30. Firmly believes that taxing the banking system would be a fair contribution from the financial sector to global social justice; calls also for an international levy on financial transactions to make the overall tax system more equitable and to generate additional resources for financing development and global public goods, including adaptation of developing countries to cope with and mitigate climate change and its impact;

31. Urges the Commission to present a communication on how a tax on international financial transactions can, inter alia, help to achieve the MDGs, correct global imbalances and promote sustainable development worldwide;"
 
Quote from TraDaToR:

Here's the text:

http://www.europarl.europa.eu/sides...+P7-TA-2010-0089+0+DOC+XML+V0//EN&language=EN

They can do as many resolution as they want.
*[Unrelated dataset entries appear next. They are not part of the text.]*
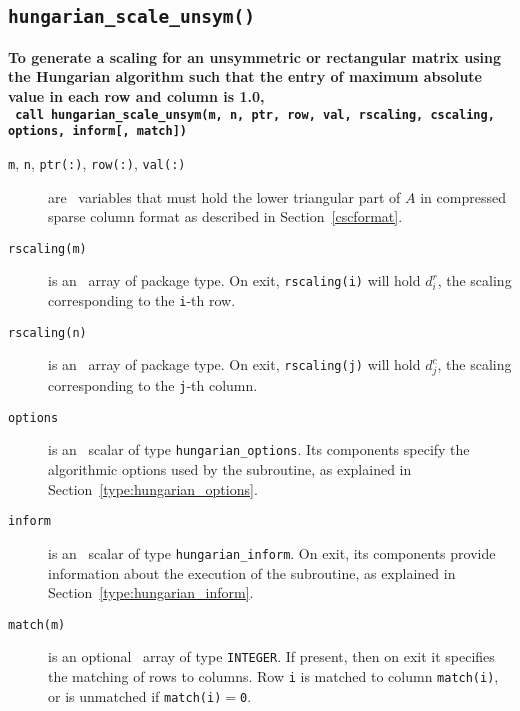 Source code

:\subsection{\texttt{hungarian\_scale\_unsym()}}

\textbf{\noindent
   To generate a scaling for an unsymmetric or rectangular matrix using the Hungarian algorithm such that the entry of maximum absolute value in each row and column is 1.0,
   \vspace*{0.3cm} \\
   \texttt{ \hspace*{0.2cm}
      call hungarian\_scale\_unsym(m, n, ptr, row, val, rscaling, cscaling, options, inform[, match])
   }
   \vspace{0.3cm}
}

\begin{description}

\item[\texttt{m}, \texttt{n}, \texttt{ptr(:)}, \texttt{row(:)}, \texttt{val(:)}] are \intentin\ variables that must hold the lower triangular part of $A$ in compressed sparse column format as described in Section~\ref{cscformat}.

\item[\texttt{rscaling(m)}] is an \intentout\ array of package type. On exit,
\texttt{rscaling(i)} will hold $d^r_i$, the scaling corresponding to the
\texttt{i}-th row.

\item[\texttt{rscaling(n)}] is an \intentout\ array of package type. On exit,
\texttt{rscaling(j)} will hold $d^c_j$, the scaling corresponding to the
\texttt{j}-th column.

\item[\texttt{options}] is an \intentin\ scalar of type \texttt{hungarian\_options}. Its components specify the algorithmic options used by the subroutine, as explained in Section~\ref{type:hungarian_options}.

\item[\texttt{inform}] is an \intentout\ scalar of type \texttt{hungarian\_inform}. On exit, its components provide information about the execution of the subroutine, as explained in Section~\ref{type:hungarian_inform}.

\item[\texttt{match(m)}] is an optional \intentout\ array of type {\tt INTEGER}.
If present, then on exit it specifies the matching of rows to
columns. Row \texttt{i} is matched to column \texttt{match(i)}, or is unmatched
if \texttt{match(i)}$=$\texttt{0}.

\end{description}

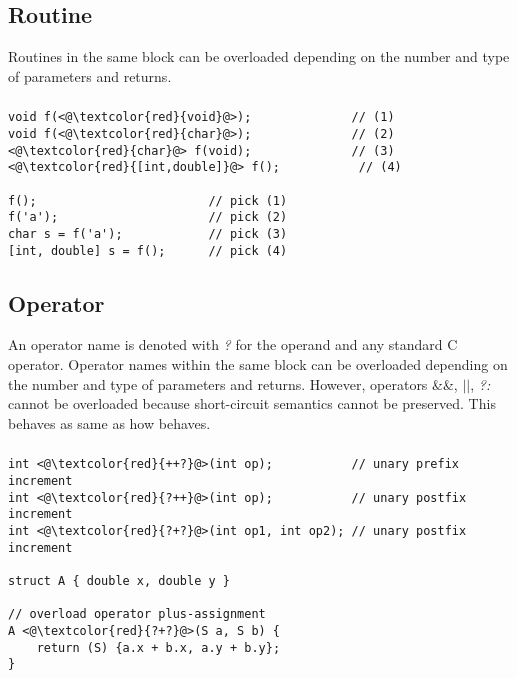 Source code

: \subsection{Routine}
Routines in the same block can be overloaded depending on the number and type of
parameters and returns.
\begin{frame}
\frametitle{}
\begin{lstlisting}
void f(<@\textcolor{red}{void}@>);              // (1)
void f(<@\textcolor{red}{char}@>);              // (2)
<@\textcolor{red}{char}@> f(void);              // (3)
<@\textcolor{red}{[int,double]}@> f();           // (4)

f();                        // pick (1)
f('a');                     // pick (2)
char s = f('a');            // pick (3)
[int, double] s = f();      // pick (4)
\end{lstlisting}
\end{frame}

\subsection{Operator}
An operator name is denoted with \textit{?} for the operand and any standard C
operator. Operator names within the same block can be overloaded depending on
the number and type of parameters and returns. However, operators \&\&,
$\vert\vert$, \textit{?:} cannot be overloaded because short-circuit semantics
cannot be preserved. This behaves as same as how \CCS behaves.
\begin{frame}
\frametitle{}
\begin{lstlisting}
int <@\textcolor{red}{++?}@>(int op);           // unary prefix increment
int <@\textcolor{red}{?++}@>(int op);           // unary postfix increment
int <@\textcolor{red}{?+?}@>(int op1, int op2); // unary postfix increment

struct A { double x, double y }

// overload operator plus-assignment
A <@\textcolor{red}{?+?}@>(S a, S b) {
    return (S) {a.x + b.x, a.y + b.y};
}
\end{lstlisting}
\end{frame}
Edit: link doesn't work. Second last link on this page:http://www.europarl.europa.eu/sides/getDoc.do?language=EN&type=TA&reference=20100325&secondRef=TOC

Here's the important part:

"29. Regrets that the financial sector has not fully learned the lessons implicit in this unprecedented crisis, despite benefiting from enormous state bailouts; welcomes in this regard the commitment of the G20 leaders at the September 2009 summit in Pittsburgh to ensure that the financial sector compensates for the costs of the crisis so far borne by taxpayers, other citizens and public services in both advanced economies and developing countries;

30. Firmly believes that taxing the banking system would be a fair contribution from the financial sector to global social justice; calls also for an international levy on financial transactions to make the overall tax system more equitable and to generate additional resources for financing development and global public goods, including adaptation of developing countries to cope with and mitigate climate change and its impact;

31. Urges the Commission to present a communication on how a tax on international financial transactions can, inter alia, help to achieve the MDGs, correct global imbalances and promote sustainable development worldwide;"

It sounds like they are taking the angle of making a Tobin Tax more for development aid, etc now. We all know pretty much everyone is backing a direct levy on the banks now (not a Tobin Tax) so I guess now they figure they can still lobby for a TT using the Social Justice argument.

IMHO the Tobin Tax is dead:)

-Guru
 
For some time, yes... IMO they will have so much trouble getting an agreement on bank tax and regulation that they won't even try to push it further when ( if ) it is adopted...

Add to that a bull market( knock on wood ) where mom and pops start to rebuild their wealth , anger against bankers diminishing and we are fine for 5 years.:)
 
Sounds like the Euros don't want to give up no matter the evidence that the trans tax will not work.



http://www.indepthnews.net/news/news.php?key1=2010-03-26 18:58:21&key2=1

BRUSSELS (IDN) - The European leaders failed to agree on the introduction of a levy on financial trading to compensate taxpayers for bank bailouts at the Spring Council meeting of the European Union (EU), which concluded March 26. The Heads of State or Government of 27 nations stressed instead that they must reach an agreement before the G20 Summit June 26-27 in Toronto.